### [What is expected]
Starting at the line that holds "- **Frontend**: Flutter (Dart)" and stopping at the line that holds "- [Prerequisites](#prerequisites)", restate the records below word for word, with both of those lines included.

### [Data]
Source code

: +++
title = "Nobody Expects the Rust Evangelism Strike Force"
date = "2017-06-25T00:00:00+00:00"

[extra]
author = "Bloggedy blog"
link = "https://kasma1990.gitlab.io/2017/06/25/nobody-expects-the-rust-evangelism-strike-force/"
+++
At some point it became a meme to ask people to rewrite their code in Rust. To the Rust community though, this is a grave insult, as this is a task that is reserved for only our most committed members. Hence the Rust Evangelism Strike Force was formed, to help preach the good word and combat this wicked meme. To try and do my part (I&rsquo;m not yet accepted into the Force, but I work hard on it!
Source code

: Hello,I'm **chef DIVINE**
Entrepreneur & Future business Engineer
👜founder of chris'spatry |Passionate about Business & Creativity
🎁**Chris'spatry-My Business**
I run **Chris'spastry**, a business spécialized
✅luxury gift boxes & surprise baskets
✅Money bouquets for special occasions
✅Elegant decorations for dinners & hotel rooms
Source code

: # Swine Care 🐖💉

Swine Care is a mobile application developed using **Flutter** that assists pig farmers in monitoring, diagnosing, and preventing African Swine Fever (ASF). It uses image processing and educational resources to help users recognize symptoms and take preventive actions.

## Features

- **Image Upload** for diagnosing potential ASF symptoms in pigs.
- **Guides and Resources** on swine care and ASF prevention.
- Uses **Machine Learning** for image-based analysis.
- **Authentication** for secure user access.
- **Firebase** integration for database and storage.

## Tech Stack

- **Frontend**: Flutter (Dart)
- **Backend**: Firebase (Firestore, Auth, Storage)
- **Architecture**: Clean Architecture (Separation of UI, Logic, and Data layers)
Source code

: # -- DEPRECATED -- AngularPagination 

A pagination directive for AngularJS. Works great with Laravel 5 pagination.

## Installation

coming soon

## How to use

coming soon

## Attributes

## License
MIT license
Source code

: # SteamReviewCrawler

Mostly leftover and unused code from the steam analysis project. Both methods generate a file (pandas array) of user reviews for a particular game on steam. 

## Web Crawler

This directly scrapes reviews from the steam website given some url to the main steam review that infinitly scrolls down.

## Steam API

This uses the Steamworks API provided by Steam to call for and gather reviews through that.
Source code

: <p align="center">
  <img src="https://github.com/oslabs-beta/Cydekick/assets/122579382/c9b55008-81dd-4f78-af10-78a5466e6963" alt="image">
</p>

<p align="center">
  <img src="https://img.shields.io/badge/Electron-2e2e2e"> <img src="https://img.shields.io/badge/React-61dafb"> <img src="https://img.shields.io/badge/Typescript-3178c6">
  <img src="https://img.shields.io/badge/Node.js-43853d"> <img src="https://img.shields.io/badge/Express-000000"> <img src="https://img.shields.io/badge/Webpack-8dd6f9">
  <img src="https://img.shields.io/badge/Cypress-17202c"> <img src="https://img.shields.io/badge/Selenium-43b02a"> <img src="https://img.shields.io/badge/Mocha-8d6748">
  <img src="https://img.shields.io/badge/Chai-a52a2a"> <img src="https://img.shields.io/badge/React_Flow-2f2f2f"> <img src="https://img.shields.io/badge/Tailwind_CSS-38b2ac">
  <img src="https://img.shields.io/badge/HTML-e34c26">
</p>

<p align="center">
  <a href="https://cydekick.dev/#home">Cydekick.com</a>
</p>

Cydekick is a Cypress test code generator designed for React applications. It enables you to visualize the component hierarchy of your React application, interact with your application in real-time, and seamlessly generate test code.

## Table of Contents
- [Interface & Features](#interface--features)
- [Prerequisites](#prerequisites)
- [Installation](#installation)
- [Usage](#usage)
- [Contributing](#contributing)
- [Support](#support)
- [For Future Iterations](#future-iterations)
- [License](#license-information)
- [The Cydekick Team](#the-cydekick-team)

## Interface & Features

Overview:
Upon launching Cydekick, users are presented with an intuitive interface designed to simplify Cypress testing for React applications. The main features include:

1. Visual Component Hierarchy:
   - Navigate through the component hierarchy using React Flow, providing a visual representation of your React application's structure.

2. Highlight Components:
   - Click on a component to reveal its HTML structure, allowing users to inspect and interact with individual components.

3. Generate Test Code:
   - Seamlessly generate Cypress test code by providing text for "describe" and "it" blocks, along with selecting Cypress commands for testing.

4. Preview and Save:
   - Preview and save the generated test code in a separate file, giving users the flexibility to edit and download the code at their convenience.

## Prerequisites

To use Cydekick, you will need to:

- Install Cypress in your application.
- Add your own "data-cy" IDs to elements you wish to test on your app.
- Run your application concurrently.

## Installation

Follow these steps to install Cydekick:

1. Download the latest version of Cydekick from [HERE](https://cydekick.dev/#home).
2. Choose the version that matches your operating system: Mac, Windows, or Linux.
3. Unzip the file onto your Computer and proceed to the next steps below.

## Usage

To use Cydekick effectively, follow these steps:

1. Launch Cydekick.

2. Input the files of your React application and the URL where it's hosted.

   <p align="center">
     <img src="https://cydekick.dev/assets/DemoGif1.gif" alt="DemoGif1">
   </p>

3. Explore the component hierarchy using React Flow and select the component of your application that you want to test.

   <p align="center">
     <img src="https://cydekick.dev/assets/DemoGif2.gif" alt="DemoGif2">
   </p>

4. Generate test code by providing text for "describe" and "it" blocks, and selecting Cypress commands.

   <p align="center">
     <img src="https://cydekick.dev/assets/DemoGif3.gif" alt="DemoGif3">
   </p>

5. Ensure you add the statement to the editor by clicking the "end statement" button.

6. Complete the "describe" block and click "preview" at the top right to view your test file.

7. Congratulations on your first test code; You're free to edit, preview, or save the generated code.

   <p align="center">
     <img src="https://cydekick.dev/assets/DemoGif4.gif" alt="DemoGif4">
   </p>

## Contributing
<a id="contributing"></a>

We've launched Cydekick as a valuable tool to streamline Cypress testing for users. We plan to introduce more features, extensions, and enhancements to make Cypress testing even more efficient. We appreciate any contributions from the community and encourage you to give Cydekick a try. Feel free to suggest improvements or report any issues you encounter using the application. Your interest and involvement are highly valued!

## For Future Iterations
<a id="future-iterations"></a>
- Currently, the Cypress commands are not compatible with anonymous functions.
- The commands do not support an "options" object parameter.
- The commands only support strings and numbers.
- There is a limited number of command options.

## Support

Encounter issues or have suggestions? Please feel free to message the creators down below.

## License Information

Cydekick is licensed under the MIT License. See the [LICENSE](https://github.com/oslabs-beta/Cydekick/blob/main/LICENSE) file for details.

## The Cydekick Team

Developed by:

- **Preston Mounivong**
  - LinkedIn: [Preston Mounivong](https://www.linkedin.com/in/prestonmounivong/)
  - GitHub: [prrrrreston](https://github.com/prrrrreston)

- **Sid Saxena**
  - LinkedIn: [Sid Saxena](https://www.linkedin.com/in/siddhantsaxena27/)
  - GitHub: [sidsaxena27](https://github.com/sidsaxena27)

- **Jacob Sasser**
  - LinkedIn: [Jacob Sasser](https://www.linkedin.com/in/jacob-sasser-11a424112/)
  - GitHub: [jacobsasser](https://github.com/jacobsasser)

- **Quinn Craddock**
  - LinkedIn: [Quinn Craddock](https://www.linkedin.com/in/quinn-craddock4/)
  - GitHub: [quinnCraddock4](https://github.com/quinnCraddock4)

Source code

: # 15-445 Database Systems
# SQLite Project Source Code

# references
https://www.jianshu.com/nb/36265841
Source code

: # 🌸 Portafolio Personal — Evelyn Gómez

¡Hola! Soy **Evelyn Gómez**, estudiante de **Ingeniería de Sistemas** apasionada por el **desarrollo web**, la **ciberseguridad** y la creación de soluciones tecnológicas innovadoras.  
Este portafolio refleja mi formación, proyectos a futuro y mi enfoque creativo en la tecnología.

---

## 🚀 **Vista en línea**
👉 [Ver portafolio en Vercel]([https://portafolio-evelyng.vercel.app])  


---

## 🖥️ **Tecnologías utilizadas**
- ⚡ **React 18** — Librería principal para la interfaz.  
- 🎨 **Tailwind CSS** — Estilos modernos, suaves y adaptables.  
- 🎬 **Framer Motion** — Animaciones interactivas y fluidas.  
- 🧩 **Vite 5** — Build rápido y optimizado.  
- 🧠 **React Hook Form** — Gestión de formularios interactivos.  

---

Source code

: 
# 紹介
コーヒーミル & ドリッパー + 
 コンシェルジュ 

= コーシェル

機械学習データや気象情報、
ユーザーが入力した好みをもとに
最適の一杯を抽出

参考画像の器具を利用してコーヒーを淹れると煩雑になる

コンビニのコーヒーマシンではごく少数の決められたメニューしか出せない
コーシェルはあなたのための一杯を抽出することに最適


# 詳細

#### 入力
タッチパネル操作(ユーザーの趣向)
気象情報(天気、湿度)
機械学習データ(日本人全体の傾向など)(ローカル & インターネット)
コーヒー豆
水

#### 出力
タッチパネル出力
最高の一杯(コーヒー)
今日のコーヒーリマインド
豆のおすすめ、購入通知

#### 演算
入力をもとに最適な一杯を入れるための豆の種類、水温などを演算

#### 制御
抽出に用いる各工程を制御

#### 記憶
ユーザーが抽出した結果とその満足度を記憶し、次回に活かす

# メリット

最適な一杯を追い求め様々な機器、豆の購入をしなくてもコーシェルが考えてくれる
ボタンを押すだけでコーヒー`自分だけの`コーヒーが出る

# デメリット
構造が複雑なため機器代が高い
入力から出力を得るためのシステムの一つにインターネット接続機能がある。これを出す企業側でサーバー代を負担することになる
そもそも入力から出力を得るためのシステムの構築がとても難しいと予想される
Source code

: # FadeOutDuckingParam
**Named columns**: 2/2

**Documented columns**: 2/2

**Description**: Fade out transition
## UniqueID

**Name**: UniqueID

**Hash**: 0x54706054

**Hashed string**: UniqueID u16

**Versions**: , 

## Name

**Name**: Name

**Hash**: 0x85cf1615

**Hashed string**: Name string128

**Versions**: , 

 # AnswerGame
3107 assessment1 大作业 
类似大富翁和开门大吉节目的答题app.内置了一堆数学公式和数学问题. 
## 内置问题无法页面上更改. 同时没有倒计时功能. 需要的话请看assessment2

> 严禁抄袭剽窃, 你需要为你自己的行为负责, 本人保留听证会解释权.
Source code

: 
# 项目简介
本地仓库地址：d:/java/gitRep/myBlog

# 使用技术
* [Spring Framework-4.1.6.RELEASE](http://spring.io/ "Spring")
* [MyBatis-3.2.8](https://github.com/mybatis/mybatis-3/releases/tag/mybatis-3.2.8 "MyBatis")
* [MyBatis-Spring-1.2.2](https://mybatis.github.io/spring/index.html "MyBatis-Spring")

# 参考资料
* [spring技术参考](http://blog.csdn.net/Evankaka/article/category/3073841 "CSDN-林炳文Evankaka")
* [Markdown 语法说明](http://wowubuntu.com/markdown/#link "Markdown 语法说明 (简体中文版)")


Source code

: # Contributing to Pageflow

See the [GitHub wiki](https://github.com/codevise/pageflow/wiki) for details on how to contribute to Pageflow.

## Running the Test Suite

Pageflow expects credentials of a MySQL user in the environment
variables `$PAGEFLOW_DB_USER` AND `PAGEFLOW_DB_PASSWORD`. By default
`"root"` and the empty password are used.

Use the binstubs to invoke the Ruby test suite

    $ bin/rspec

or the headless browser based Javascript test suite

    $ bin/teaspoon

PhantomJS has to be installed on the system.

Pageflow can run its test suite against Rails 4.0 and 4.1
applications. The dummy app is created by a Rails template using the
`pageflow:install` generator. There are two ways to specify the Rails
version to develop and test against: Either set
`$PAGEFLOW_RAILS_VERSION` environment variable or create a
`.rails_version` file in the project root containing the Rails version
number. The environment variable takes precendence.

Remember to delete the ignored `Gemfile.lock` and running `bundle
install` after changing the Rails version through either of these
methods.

### [Your solution]
- **Frontend**: Flutter (Dart)
- **Backend**: Firebase (Firestore, Auth, Storage)
- **Architecture**: Clean Architecture (Separation of UI, Logic, and Data layers)
Source code

: # -- DEPRECATED -- AngularPagination 

A pagination directive for AngularJS. Works great with Laravel 5 pagination.

## Installation

coming soon

## How to use

coming soon

## Attributes

## License
MIT license
Source code

: # SteamReviewCrawler

Mostly leftover and unused code from the steam analysis project. Both methods generate a file (pandas array) of user reviews for a particular game on steam. 

## Web Crawler

This directly scrapes reviews from the steam website given some url to the main steam review that infinitly scrolls down.

## Steam API

This uses the Steamworks API provided by Steam to call for and gather reviews through that.
Source code

: <p align="center">
  <img src="https://github.com/oslabs-beta/Cydekick/assets/122579382/c9b55008-81dd-4f78-af10-78a5466e6963" alt="image">
</p>

<p align="center">
  <img src="https://img.shields.io/badge/Electron-2e2e2e"> <img src="https://img.shields.io/badge/React-61dafb"> <img src="https://img.shields.io/badge/Typescript-3178c6">
  <img src="https://img.shields.io/badge/Node.js-43853d"> <img src="https://img.shields.io/badge/Express-000000"> <img src="https://img.shields.io/badge/Webpack-8dd6f9">
  <img src="https://img.shields.io/badge/Cypress-17202c"> <img src="https://img.shields.io/badge/Selenium-43b02a"> <img src="https://img.shields.io/badge/Mocha-8d6748">
  <img src="https://img.shields.io/badge/Chai-a52a2a"> <img src="https://img.shields.io/badge/React_Flow-2f2f2f"> <img src="https://img.shields.io/badge/Tailwind_CSS-38b2ac">
  <img src="https://img.shields.io/badge/HTML-e34c26">
</p>

<p align="center">
  <a href="https://cydekick.dev/#home">Cydekick.com</a>
</p>

Cydekick is a Cypress test code generator designed for React applications. It enables you to visualize the component hierarchy of your React application, interact with your application in real-time, and seamlessly generate test code.

## Table of Contents
- [Interface & Features](#interface--features)
- [Prerequisites](#prerequisites)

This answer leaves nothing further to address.